■ TASK OBJECTIVE ■
Transcribe every record verbatim; no pictures.

Source texts of formatted documents:
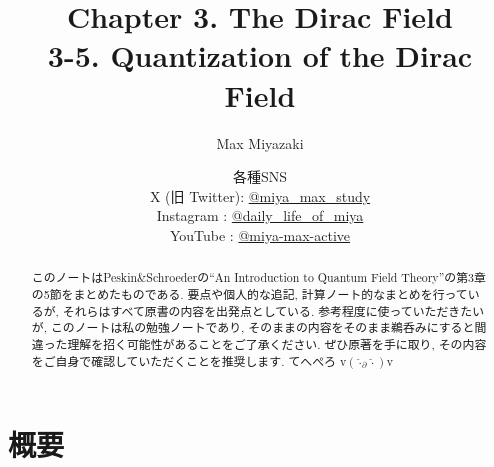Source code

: \documentclass[a4paper,12pt]{article}
\title{Chapter 3. The Dirac Field\\
3-5. Quantization of the Dirac Field}
\date{各種SNS\\
    X (旧 Twitter): \href{https://x.com/miya_max_study}{@miya\_max\_study}\\
    Instagram : \href{https://www.instagram.com/daily_life_of_miya/}{@daily\_life\_of\_miya}\\
    YouTube : \href{https://www.youtube.com/@miya-max-active}{@miya-max-active}
    }
\author{Max Miyazaki}
\begin{document}
\maketitle

\vspace{1cm}
\begin{abstract}
    このノートはPeskin\&Schroederの``An Introduction to Quantum Field Theory''の第3章の5節をまとめたものである. 要点や個人的な追記, 計算ノート的なまとめを行っているが, それらはすべて原書の内容を出発点としている. 参考程度に使っていただきたいが, このノートは私の勉強ノートであり, そのままの内容をそのまま鵜呑みにすると間違った理解を招く可能性があることをご了承ください. ぜひ原著を手に取り, その内容をご自身で確認していただくことを推奨します. てへぺろ v$({\hat{\cdot}_\partial \hat{\cdot}})$v
\end{abstract}
    
    

\newpage
\color{blue}
\section*{概要}
\end{document}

■ ANSWER BOX ■
Source code

: \documentclass[a4paper,12pt]{article}
\title{Chapter 3. The Dirac Field\\
3-5. Quantization of the Dirac Field}
\date{各種SNS\\
    X (旧 Twitter): \href{https://x.com/miya_max_study}{@miya\_max\_study}\\
    Instagram : \href{https://www.instagram.com/daily_life_of_miya/}{@daily\_life\_of\_miya}\\
    YouTube : \href{https://www.youtube.com/@miya-max-active}{@miya-max-active}
    }
\author{Max Miyazaki}
\begin{document}
\maketitle

\vspace{1cm}
\begin{abstract}
    このノートはPeskin\&Schroederの``An Introduction to Quantum Field Theory''の第3章の5節をまとめたものである. 要点や個人的な追記, 計算ノート的なまとめを行っているが, それらはすべて原書の内容を出発点としている. 参考程度に使っていただきたいが, このノートは私の勉強ノートであり, そのままの内容をそのまま鵜呑みにすると間違った理解を招く可能性があることをご了承ください. ぜひ原著を手に取り, その内容をご自身で確認していただくことを推奨します. てへぺろ v$({\hat{\cdot}_\partial \hat{\cdot}})$v
\end{abstract}
    
    

\newpage
\color{blue}
\section*{概要}
\end{document}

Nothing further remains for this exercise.